* [Requirement]
Copy out all lines in the data below containing the string "study".

* [Entries shown]
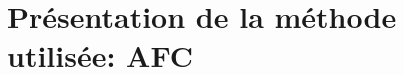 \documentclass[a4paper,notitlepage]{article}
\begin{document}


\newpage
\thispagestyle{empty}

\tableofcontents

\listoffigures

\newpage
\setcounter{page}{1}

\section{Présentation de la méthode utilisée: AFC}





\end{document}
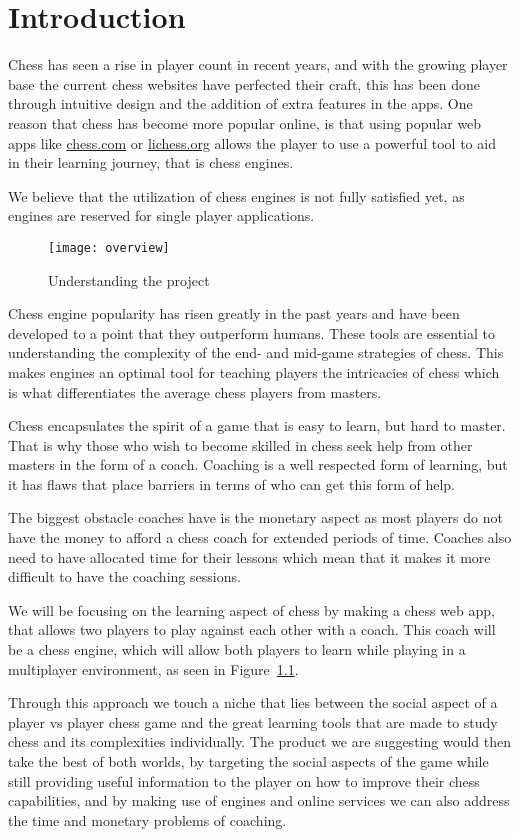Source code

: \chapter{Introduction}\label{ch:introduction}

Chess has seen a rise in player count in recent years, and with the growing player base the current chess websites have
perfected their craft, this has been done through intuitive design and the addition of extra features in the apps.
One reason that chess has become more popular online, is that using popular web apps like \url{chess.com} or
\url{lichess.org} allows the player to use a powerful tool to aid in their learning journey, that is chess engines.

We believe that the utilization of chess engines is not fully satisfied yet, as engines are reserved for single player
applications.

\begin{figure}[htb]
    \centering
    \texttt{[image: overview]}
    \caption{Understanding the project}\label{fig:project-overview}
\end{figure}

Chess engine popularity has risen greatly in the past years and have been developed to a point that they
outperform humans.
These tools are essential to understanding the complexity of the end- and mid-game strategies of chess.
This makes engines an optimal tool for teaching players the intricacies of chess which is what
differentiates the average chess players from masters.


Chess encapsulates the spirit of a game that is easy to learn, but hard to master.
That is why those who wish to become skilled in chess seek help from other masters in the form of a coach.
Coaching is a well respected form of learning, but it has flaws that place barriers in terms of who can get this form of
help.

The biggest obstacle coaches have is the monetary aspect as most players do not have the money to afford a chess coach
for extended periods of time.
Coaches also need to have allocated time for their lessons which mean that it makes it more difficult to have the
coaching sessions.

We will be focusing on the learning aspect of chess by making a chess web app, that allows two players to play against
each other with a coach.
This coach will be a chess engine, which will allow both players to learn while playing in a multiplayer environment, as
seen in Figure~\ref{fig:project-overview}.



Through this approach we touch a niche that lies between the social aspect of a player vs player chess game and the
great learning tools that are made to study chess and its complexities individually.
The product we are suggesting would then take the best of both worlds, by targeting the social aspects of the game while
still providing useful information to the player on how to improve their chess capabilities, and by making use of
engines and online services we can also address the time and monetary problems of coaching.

* * *

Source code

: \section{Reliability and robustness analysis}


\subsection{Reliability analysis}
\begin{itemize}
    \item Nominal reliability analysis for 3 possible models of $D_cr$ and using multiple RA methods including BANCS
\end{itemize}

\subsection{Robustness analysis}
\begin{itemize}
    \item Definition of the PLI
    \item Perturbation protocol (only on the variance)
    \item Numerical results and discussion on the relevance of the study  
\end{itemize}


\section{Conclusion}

* * *

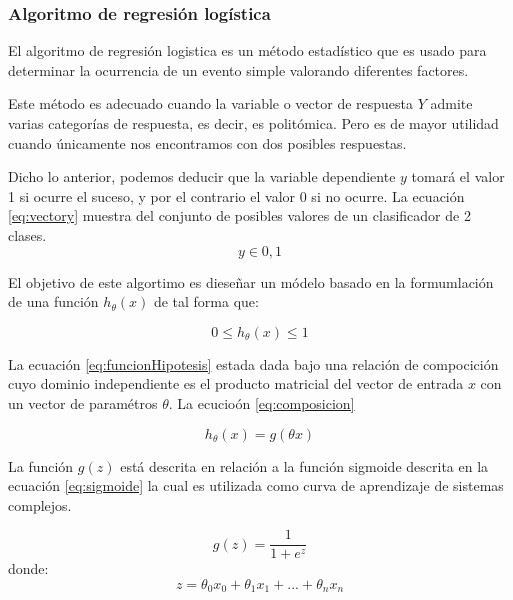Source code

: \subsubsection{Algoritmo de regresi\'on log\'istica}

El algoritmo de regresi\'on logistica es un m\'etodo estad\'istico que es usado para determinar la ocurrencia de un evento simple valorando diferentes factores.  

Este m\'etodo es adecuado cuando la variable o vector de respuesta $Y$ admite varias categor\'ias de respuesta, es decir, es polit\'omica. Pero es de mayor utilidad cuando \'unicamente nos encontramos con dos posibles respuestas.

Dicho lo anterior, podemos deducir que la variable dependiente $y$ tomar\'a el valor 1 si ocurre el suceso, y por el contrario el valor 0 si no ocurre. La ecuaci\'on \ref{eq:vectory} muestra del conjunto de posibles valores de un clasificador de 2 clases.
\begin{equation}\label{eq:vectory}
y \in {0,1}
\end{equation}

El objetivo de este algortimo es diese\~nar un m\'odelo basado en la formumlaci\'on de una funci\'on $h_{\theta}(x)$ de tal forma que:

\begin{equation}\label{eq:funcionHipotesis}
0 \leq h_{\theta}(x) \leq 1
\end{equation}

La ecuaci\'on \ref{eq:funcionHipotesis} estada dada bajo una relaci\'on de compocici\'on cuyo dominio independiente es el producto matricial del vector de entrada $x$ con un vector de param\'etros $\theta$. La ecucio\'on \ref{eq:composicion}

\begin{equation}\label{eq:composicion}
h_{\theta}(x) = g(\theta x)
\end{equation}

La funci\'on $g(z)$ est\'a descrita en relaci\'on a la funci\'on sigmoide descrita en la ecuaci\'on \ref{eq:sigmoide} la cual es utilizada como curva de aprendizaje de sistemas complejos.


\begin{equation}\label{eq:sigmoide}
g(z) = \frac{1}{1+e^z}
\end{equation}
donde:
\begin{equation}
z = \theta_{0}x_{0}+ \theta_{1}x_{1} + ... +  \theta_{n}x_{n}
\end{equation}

* [Answer box]
great learning tools that are made to study chess and its complexities individually.
    \item Numerical results and discussion on the relevance of the study  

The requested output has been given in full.